Nonetheless, we still observe healthy demand from genuine end users and long-term investors for freehold industrial properties that are well located and have quality design and specifications – which lent support to the marginal growth in the capital values during the quarter."

Following the Government’s recent clamp-down on illegal industrial space users, buyers exercised more caution both in evaluating their purchase decisions and in seeking for tenants to ensure they are qualified industrial space users.

Consequently, overall transaction activity in the strata-titled industrial property market remained subdued in 2Q 2013, with only two new strata-titled industrial project launches in 2Q 2013.  They were the 83-unit Gemini@Sims that is located at Lorong 17 Geylang and The Westcom which comprises 72 factory units and 72 warehouse units.

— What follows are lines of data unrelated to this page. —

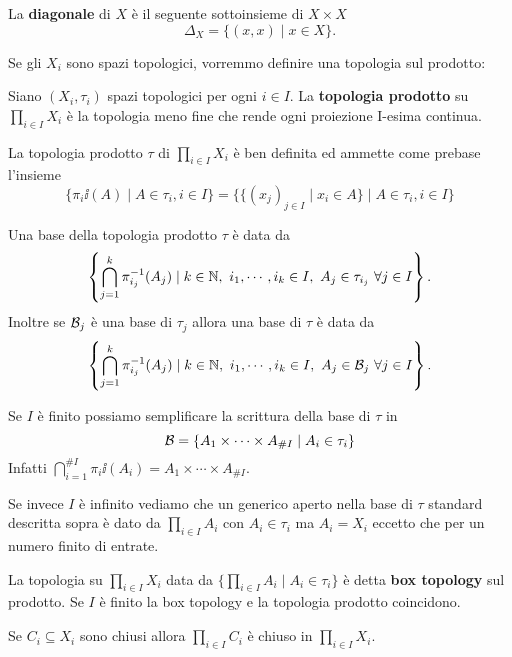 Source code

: \begin{multicols*}{2}
\begin{definition}[Diagonale]
La \textbf{diagonale} di $X$ è il seguente sottoinsieme di $X\times X$
\[\Delta_X=\{(x,x)\mid x\in X\}.\]
\end{definition}

Se gli $X_i$ sono spazi topologici, vorremmo definire una topologia sul prodotto:
\begin{definition}
Siano $(X_i,\tau_i)$ spazi topologici per ogni $i\in I$. La \textbf{topologia prodotto} su $\prod_{i\in I}X_i$ è la topologia meno fine che rende ogni proiezione I-esima continua.
\end{definition}
\begin{proposition}
La topologia prodotto $\tau$ di $\prod_{i\in I}X_i$ è ben definita ed ammette come prebase l'insieme
\[\{\pi_i\ii(A)\mid A\in \tau_i,i\in I\}=\{\{(x_j)_{j\in I}\mid x_i\in A\}\mid A\in \tau_i,i\in I\}\]
\end{proposition}
\begin{corollary}
Una base della topologia prodotto $\tau$ è data da
\[\left\{\bigcap_{j=1}^k\pi_{i_j}^{-1}(A_j)\mid k\in \mathbb{N},\ i_1,\cdots,i_k\in I,\ A_j\in \tau_{i_j}\ \forall j\in I\right\}.\]
Inoltre se $\mathcal{B}_j$ è una base di $\tau_j$ allora una base di $\tau$ è data da
\[\left\{\bigcap_{j=1}^k\pi_{i_j}^{-1}(A_j)\mid k\in \mathbb{N},\ i_1,\cdots,i_k\in I,\ A_j\in \mathcal{B}_j\ \forall j\in I\right\}.\]
\end{corollary}

\begin{remark}
Se $I$ è finito possiamo semplificare la scrittura della base di $\tau$ in
\[\mathcal{B}=\{A_1\times \cdots\times A_{\#I}\mid A_i\in \tau_i\}\]
Infatti $\bigcap_{i=1}^{\#I}\pi_{i}\ii(A_i)=A_1\times \cdots \times A_{\# I}$.\smallskip

\noindent
Se invece $I$ è infinito vediamo che un generico aperto nella base di $\tau$ standard descritta sopra è dato da $\prod_{i\in I}A_i$ con $A_i\in \tau_i$ ma $A_i=X_i$ eccetto che per un numero finito di entrate.
\end{remark}

\begin{definition}
La topologia su $\prod_{i\in I}X_i$ data da $\{\prod_{i\in I}A_i\mid A_i\in \tau_i\}$ è detta \textbf{box topology} sul prodotto. Se $I$ è finito la box topology e la topologia prodotto coincidono.
\end{definition}

\begin{proposition}\label{ProdottoDiChiusiEChiuso}
Se $C_i\subseteq X_i$ sono chiusi allora $\prod_{i\in I}C_i$ è chiuso in $\prod_{i\in I}X_i$.
\end{proposition}


\end{multicols*}
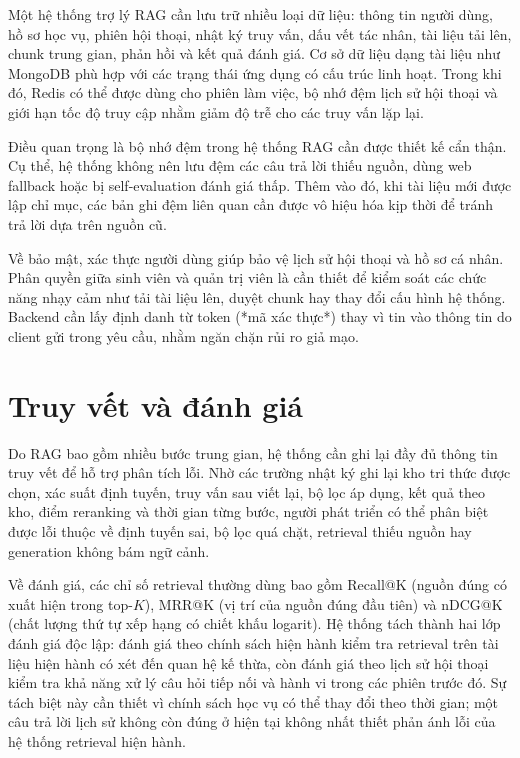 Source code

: \documentclass[../DoAn.tex]{subfiles}
\begin{document}
Một hệ thống trợ lý RAG cần lưu trữ nhiều loại dữ liệu: thông tin người dùng,
hồ sơ học vụ, phiên hội thoại, nhật ký truy vấn, dấu vết tác nhân, tài liệu
tải lên, chunk trung gian, phản hồi và kết quả đánh giá. Cơ sở dữ liệu dạng
tài liệu như MongoDB phù hợp với các trạng thái ứng dụng có cấu trúc linh hoạt.
Trong khi đó, Redis có thể được dùng cho phiên làm việc, bộ nhớ đệm lịch sử
hội thoại và giới hạn tốc độ truy cập nhằm giảm độ trễ cho các truy vấn lặp
lại.

Điều quan trọng là bộ nhớ đệm trong hệ thống RAG cần được thiết kế cẩn thận.
Cụ thể, hệ thống không nên lưu đệm các câu trả lời thiếu nguồn, dùng web
fallback hoặc bị self-evaluation đánh giá thấp. Thêm vào đó, khi tài liệu mới
được lập chỉ mục, các bản ghi đệm liên quan cần được vô hiệu hóa kịp thời để
tránh trả lời dựa trên nguồn cũ.

Về bảo mật, xác thực người dùng giúp bảo vệ lịch sử hội thoại và hồ sơ cá
nhân. Phân quyền giữa sinh viên và quản trị viên là cần thiết để kiểm soát các
chức năng nhạy cảm như tải tài liệu lên, duyệt chunk hay thay đổi cấu hình hệ
thống. Backend cần lấy định danh từ token (*mã xác thực*) thay vì tin vào thông
tin do client gửi trong yêu cầu, nhằm ngăn chặn rủi ro giả mạo.

\section{Truy vết và đánh giá}

Do RAG bao gồm nhiều bước trung gian, hệ thống cần ghi lại đầy đủ thông tin
truy vết để hỗ trợ phân tích lỗi. Nhờ các trường nhật ký ghi lại kho tri thức
được chọn, xác suất định tuyến, truy vấn sau viết lại, bộ lọc áp dụng, kết
quả theo kho, điểm reranking và thời gian từng bước, người phát triển có thể
phân biệt được lỗi thuộc về định tuyến sai, bộ lọc quá chặt, retrieval thiếu
nguồn hay generation không bám ngữ cảnh.

Về đánh giá, các chỉ số retrieval thường dùng bao gồm Recall@K (nguồn đúng có
xuất hiện trong top-$K$), MRR@K (vị trí của nguồn đúng đầu tiên) và nDCG@K
(chất lượng thứ tự xếp hạng có chiết khấu logarit). Hệ thống tách thành hai
lớp đánh giá độc lập: đánh giá theo chính sách hiện hành kiểm tra retrieval
trên tài liệu hiện hành có xét đến quan hệ kế thừa, còn đánh giá theo lịch sử
hội thoại kiểm tra khả năng xử lý câu hỏi tiếp nối và hành vi trong các phiên
trước đó. Sự tách biệt này cần thiết vì chính sách học vụ có thể thay đổi theo
thời gian; một câu trả lời lịch sử không còn đúng ở hiện tại không nhất thiết
phản ánh lỗi của hệ thống retrieval hiện hành.
\end{document}
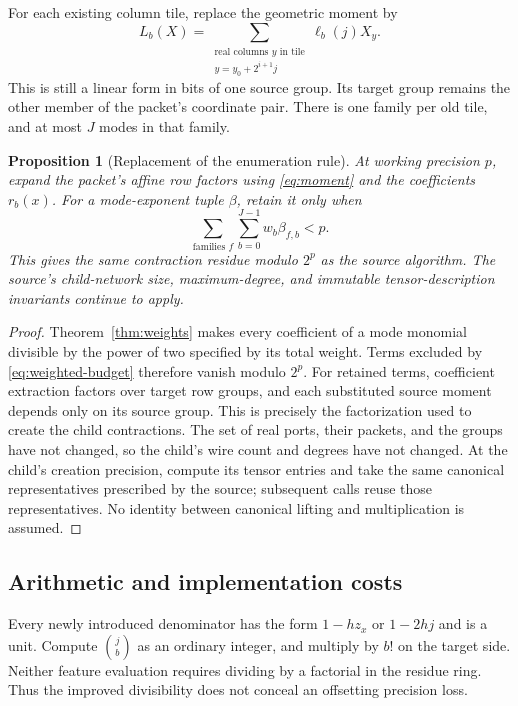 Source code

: \documentclass[11pt]{article}
\newtheorem{proposition}[theorem]{Proposition}
\theoremstyle{remark}
\begin{document}
For each existing column tile, replace the geometric moment by
\begin{equation}\label{eq:moment}
 L_b(X)=\sum_{\substack{\text{real columns }y\text{ in tile}\\y=y_0+2^{i+1}j}}
                         \ell_b(j)X_y.
\end{equation}
This is still a linear form in bits of one source group. Its target group remains the other member of the packet's coordinate pair. There is one family per old tile, and at most $J$ modes in that family.

\begin{proposition}[Replacement of the enumeration rule]\label{prop:recursion}
At working precision $p$, expand the packet's affine row factors using \eqref{eq:moment} and the coefficients $r_b(x)$. For a mode-exponent tuple $\beta$, retain it only when
\begin{equation}\label{eq:weighted-budget}
 \sum_{\text{families }f}\sum_{b=0}^{J-1}w_b\beta_{f,b}<p.
\end{equation}
This gives the same contraction residue modulo $2^p$ as the source algorithm. The source's child-network size, maximum-degree, and immutable tensor-description invariants continue to apply.
\end{proposition}

\begin{proof}
Theorem~\ref{thm:weights} makes every coefficient of a mode monomial divisible by the power of two specified by its total weight. Terms excluded by \eqref{eq:weighted-budget} therefore vanish modulo $2^p$. For retained terms, coefficient extraction factors over target row groups, and each substituted source moment depends only on its source group. This is precisely the factorization used to create the child contractions. The set of real ports, their packets, and the groups have not changed, so the child's wire count and degrees have not changed. At the child's creation precision, compute its tensor entries and take the same canonical representatives prescribed by the source; subsequent calls reuse those representatives. No identity between canonical lifting and multiplication is assumed.
\end{proof}

\subsection{Arithmetic and implementation costs}

Every newly introduced denominator has the form $1-hz_x$ or $1-2hj$ and is a unit. Compute $\binom jb$ as an ordinary integer, and multiply by $b!$ on the target side. Neither feature evaluation requires dividing by a factorial in the residue ring. Thus the improved divisibility does not conceal an offsetting precision loss.
\end{document}
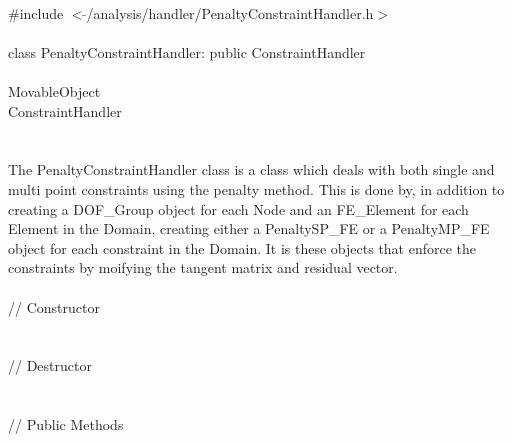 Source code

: 
   \\
\indent \#include $<\tilde{
}$/analysis/handler/PenaltyConstraintHandler.h$>$  \\ 

  \\
\indent class PenaltyConstraintHandler: public ConstraintHandler  \\

 \\
\indent MovableObject \\
\indent\indent ConstraintHandler \\
\indent\indent{} \\

 \\ 
\indent The PenaltyConstraintHandler class is a class which deals with
both single and multi point constraints using the penalty method. 
This is done by, in addition to creating a DOF\_Group object
for each Node and an FE\_Element for each Element in the Domain,
creating either a PenaltySP\_FE or a PenaltyMP\_FE object for each
constraint in the Domain. It is these objects that enforce the
constraints by moifying the tangent matrix and residual vector. \\ 


 \\
\indent // Constructor \\
\\  \\ 
\indent // Destructor \\
\\  \\
\indent // Public Methods\\
 \\ 
 \\ \\
 \\
 \\


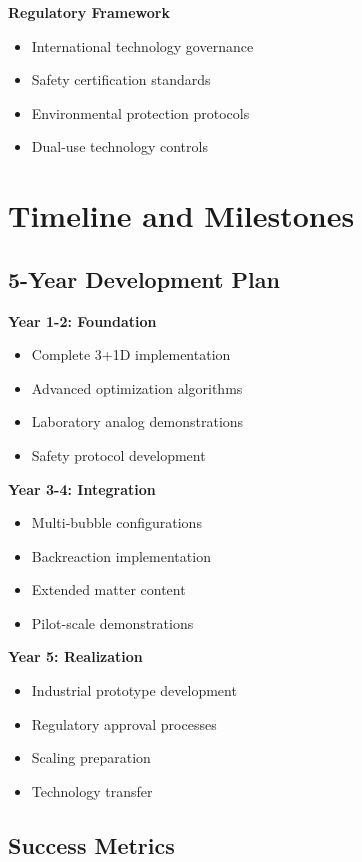 \documentclass[11pt]{article}
\begin{document}
\textbf{Regulatory Framework}
\begin{itemize}
\item International technology governance
\item Safety certification standards
\item Environmental protection protocols
\item Dual-use technology controls
\end{itemize}

\section{Timeline and Milestones}

\subsection{5-Year Development Plan}

\textbf{Year 1-2: Foundation}
\begin{itemize}
\item Complete 3+1D implementation
\item Advanced optimization algorithms
\item Laboratory analog demonstrations
\item Safety protocol development
\end{itemize}

\textbf{Year 3-4: Integration}
\begin{itemize}
\item Multi-bubble configurations
\item Backreaction implementation
\item Extended matter content
\item Pilot-scale demonstrations
\end{itemize}

\textbf{Year 5: Realization}
\begin{itemize}
\item Industrial prototype development
\item Regulatory approval processes
\item Scaling preparation
\item Technology transfer
\end{itemize}

\subsection{Success Metrics}
\end{document}
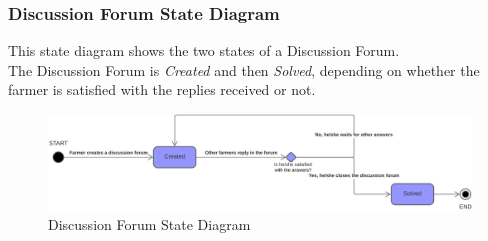 \subsubsection{Discussion Forum State Diagram}
This state diagram shows the two states of a Discussion Forum.\\
The Discussion Forum is \textit{Created} and then \textit{Solved}, depending on whether the farmer is satisfied with the replies received or not.
\begin{figure}[h!]
  \includegraphics[width=\textwidth,height=\textheight,keepaspectratio]{./Images/State Chart DiscussionForum.png}
  \caption{Discussion Forum State Diagram}
\end{figure}

\newpage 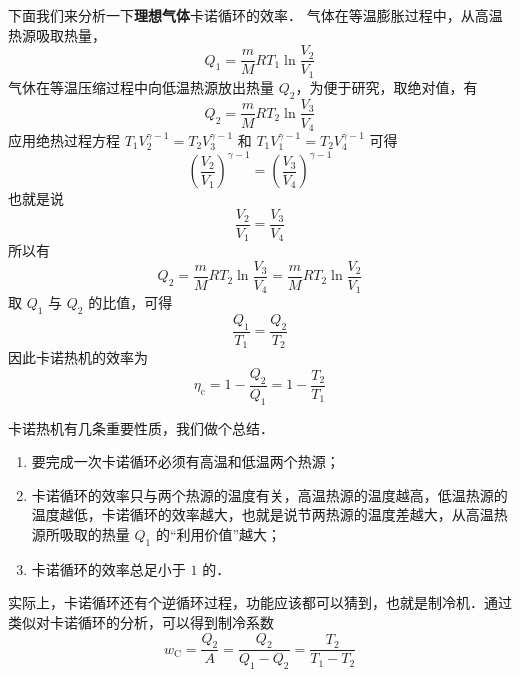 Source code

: 下面我们来分析一下\textbf{理想气体}卡诺循环的效率． 气体在等温膨胀过程中，从高温热源吸取热量，
\begin{equation}\label{Carnot_eq1}
Q_{1}=\frac{m}{M} R T_{1} \ln \frac{V_{2}}{V_{1}}
\end{equation}
气休在等温压缩过程中向低温热源放出热量 $Q_2$，为便于研究，取绝对值，有
\begin{equation}\label{Carnot_eq2}
Q_{2}=\frac{m}{M} R T_{2} \ln \frac{V_{3}}{V_{4}}
\end{equation}
应用绝热过程方程 $T_{1} V_{2}^{\gamma-1}=T_{2} V_{3}^{\gamma-1}$ 和 $T_{1} V_{1}^{\gamma-1}=T_{2} V_{4}^{\gamma-1}$ 可得
\begin{equation}
\left(\frac{V_{2}}{V_{1}}\right)^{\gamma-1}=\left(\frac{V_{3}}{V_{4}}\right)^{\gamma-1}
\end{equation}
也就是说
\begin{equation}\label{Carnot_eq3}
\frac{V_{2}}{V_{1}}=\frac{V_{3}}{V_{4}}
\end{equation}
所以有
\begin{equation}
Q_{2}=\frac{m}{M} R T_{2} \ln \frac{V_{3}}{V_{4}}=\frac{m}{M} R T_{2} \ln \frac{V_{2}}{V_{1}}
\end{equation}
取 $Q_1$ 与 $Q_2$ 的比值，可得
\begin{equation}\label{Carnot_eq4}
\frac{Q_{1}}{T_{1}}=\frac{Q_{2}}{T_{2}}
\end{equation}
因此卡诺热机的效率为
\begin{equation}
\eta_{\mathrm{c}}=1-\frac{Q_{2}}{Q_{1}}=1-\frac{T_{2}}{T_{1}}
\end{equation}

卡诺热机有几条重要性质，我们做个总结．

\begin{enumerate}
\item 要完成一次卡诺循环必须有高温和低温两个热源；
\item 卡诺循环的效率只与两个热源的温度有关，高温热源的温度越高，低温热源的温度越低，卡诺循环的效率越大，也就是说节两热源的温度差越大，从高温热源所吸取的热量 $Q_1$ 的“利用价值”越大；
\item 卡诺循环的效率总足小于 $1 $ 的．
\end{enumerate}

实际上，卡诺循环还有个逆循环过程，功能应该都可以猜到，也就是制冷机．通过类似对卡诺循环的分析，可以得到制冷系数
\begin{equation}
w_{\mathrm{C}}=\frac{Q_{2}}{A}=\frac{Q_{2}}{Q_{1}-Q_{2}}=\frac{T_{2}}{T_{1}-T_{2}}
\end{equation}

The fewer number of new launches during the quarter indicated that most developers decided to focus on the sale of their existing projects, amid softening market sentiments.

Outlook

Ms Chia Siew Chuin (谢岫君), Director of Research & Advisory at Colliers International, says, “Going forward, industrial rents are projected to stay relatively stable for the rest of 2013.  Although landlords of newer and upgraded buildings could seek higher rents, any increase in rents will still be limited by tenants’ cost-conscious stance and supply pressures. 

Consequently, for the rest of 2013, industrial rents are forecast to remain flat for prime conventional industrial premises, with marginal upside seen for high-specs and business park space.” 

The Government’s industrial land sales programme for 2H 2013, which continues to release for sale industrial sites with a maximum tenure of 30 years, could provide some level of support to demand for freehold or leasehold properties with longer-than-30-year land tenure. 

Ms Chia comments, “The average capital values of prime freehold warehouse and factory space are forecast to increase at a moderate pace of about 0.5 per cent per quarter.  This will bring the full year price forecast to up to 3 per cent – significantly slower than the growth range of 10-22 per cent in 2012 for these two types of conventional industrial space.” 

Meanwhile, transaction activity in the strata-titled industrial property market in 2H 2013 is likely to stay subdued – due to the effects of the SSD, the fragile economic outlook, as well as the potential interest rate increase as a result of the cut-back in monetary stimulus by the US Federal Reserve. 

End users and investors with a longer investment horizon are likely to remain as the two main groups of buyers for such properties; nonetheless, they are expected to be price sensitive and exercise greater prudence when evaluating their purchase decisions.